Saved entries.
▼

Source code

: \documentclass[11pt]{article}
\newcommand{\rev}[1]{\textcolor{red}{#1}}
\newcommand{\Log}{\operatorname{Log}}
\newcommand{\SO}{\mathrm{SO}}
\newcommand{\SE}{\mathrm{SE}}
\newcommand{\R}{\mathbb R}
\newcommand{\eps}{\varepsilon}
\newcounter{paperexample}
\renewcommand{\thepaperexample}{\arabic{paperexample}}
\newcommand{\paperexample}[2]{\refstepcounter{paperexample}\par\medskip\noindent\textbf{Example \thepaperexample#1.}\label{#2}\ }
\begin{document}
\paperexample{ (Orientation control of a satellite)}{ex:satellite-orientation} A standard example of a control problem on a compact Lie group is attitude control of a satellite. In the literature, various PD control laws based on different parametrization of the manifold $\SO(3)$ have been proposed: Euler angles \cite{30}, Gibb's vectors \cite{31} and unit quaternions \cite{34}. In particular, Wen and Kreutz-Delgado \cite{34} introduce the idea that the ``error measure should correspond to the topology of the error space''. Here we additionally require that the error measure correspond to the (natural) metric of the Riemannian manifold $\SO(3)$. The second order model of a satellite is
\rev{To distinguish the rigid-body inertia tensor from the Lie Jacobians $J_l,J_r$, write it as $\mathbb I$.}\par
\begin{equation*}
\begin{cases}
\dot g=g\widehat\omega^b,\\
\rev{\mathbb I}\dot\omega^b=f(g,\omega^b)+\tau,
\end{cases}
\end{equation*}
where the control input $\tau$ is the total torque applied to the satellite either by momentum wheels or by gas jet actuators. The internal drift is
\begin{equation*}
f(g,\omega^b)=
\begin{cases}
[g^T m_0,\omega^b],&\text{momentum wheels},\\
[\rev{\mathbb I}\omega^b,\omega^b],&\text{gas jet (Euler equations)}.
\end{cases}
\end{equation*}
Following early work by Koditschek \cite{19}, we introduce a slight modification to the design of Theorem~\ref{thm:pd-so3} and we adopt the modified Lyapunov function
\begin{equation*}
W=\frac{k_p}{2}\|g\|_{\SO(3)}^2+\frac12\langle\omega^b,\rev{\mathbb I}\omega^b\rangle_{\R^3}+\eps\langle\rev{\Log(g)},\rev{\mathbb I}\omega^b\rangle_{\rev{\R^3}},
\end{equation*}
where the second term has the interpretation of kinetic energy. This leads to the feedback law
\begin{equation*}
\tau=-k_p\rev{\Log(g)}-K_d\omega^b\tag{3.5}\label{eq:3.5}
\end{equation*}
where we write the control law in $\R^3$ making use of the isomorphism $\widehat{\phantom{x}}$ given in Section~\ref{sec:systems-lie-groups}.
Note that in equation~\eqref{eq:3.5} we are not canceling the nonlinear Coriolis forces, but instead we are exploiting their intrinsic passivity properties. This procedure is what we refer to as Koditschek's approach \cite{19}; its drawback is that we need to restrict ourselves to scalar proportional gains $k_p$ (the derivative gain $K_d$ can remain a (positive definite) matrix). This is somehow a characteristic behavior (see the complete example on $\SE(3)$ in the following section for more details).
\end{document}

▲

EXERCISE. Which lines in the records above contain the word "momentum"? Return each of them.

REPLY.
where the control input $\tau$ is the total torque applied to the satellite either by momentum wheels or by gas jet actuators. The internal drift is
[g^T m_0,\omega^b],&\text{momentum wheels},\\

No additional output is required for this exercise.